[Input records Boundary: Start]

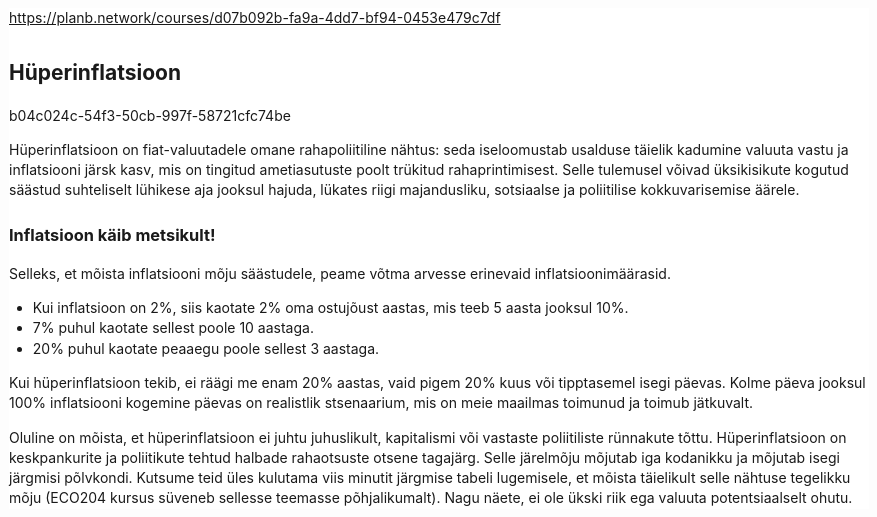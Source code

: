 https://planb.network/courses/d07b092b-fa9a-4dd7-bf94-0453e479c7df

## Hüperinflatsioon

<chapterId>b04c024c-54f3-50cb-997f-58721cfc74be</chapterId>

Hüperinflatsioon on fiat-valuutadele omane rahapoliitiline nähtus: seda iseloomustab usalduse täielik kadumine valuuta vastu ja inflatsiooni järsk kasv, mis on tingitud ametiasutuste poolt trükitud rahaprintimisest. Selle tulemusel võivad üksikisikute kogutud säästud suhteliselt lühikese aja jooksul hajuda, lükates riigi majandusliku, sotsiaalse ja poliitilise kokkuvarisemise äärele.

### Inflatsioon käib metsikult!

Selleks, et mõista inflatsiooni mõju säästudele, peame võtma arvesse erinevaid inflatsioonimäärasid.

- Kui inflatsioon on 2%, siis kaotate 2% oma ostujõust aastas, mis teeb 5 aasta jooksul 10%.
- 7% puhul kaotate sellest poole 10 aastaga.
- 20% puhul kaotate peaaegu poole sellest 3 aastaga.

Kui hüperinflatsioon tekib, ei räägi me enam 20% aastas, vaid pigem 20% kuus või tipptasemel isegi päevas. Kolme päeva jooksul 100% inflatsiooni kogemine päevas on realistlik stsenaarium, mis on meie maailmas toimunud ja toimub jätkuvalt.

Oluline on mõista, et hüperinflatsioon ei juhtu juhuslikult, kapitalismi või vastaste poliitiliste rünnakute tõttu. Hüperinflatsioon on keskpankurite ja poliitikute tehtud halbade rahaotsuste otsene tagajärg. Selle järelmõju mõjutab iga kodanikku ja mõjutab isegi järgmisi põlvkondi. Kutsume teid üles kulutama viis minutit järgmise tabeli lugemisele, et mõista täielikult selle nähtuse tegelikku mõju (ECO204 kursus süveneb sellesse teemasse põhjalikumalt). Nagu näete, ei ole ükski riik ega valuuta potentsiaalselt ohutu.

[Input records Boundary: End]

* **Required action**:
Each entry above must be printed exactly, apart from its pictures.

* **Exercise result**:
Source code

: https://planb.network/courses/d07b092b-fa9a-4dd7-bf94-0453e479c7df

## Hüperinflatsioon

<chapterId>b04c024c-54f3-50cb-997f-58721cfc74be</chapterId>

Hüperinflatsioon on fiat-valuutadele omane rahapoliitiline nähtus: seda iseloomustab usalduse täielik kadumine valuuta vastu ja inflatsiooni järsk kasv, mis on tingitud ametiasutuste poolt trükitud rahaprintimisest. Selle tulemusel võivad üksikisikute kogutud säästud suhteliselt lühikese aja jooksul hajuda, lükates riigi majandusliku, sotsiaalse ja poliitilise kokkuvarisemise äärele.

### Inflatsioon käib metsikult!

Selleks, et mõista inflatsiooni mõju säästudele, peame võtma arvesse erinevaid inflatsioonimäärasid.

- Kui inflatsioon on 2%, siis kaotate 2% oma ostujõust aastas, mis teeb 5 aasta jooksul 10%.
- 7% puhul kaotate sellest poole 10 aastaga.
- 20% puhul kaotate peaaegu poole sellest 3 aastaga.

Kui hüperinflatsioon tekib, ei räägi me enam 20% aastas, vaid pigem 20% kuus või tipptasemel isegi päevas. Kolme päeva jooksul 100% inflatsiooni kogemine päevas on realistlik stsenaarium, mis on meie maailmas toimunud ja toimub jätkuvalt.

Oluline on mõista, et hüperinflatsioon ei juhtu juhuslikult, kapitalismi või vastaste poliitiliste rünnakute tõttu. Hüperinflatsioon on keskpankurite ja poliitikute tehtud halbade rahaotsuste otsene tagajärg. Selle järelmõju mõjutab iga kodanikku ja mõjutab isegi järgmisi põlvkondi. Kutsume teid üles kulutama viis minutit järgmise tabeli lugemisele, et mõista täielikult selle nähtuse tegelikku mõju (ECO204 kursus süveneb sellesse teemasse põhjalikumalt). Nagu näete, ei ole ükski riik ega valuuta potentsiaalselt ohutu.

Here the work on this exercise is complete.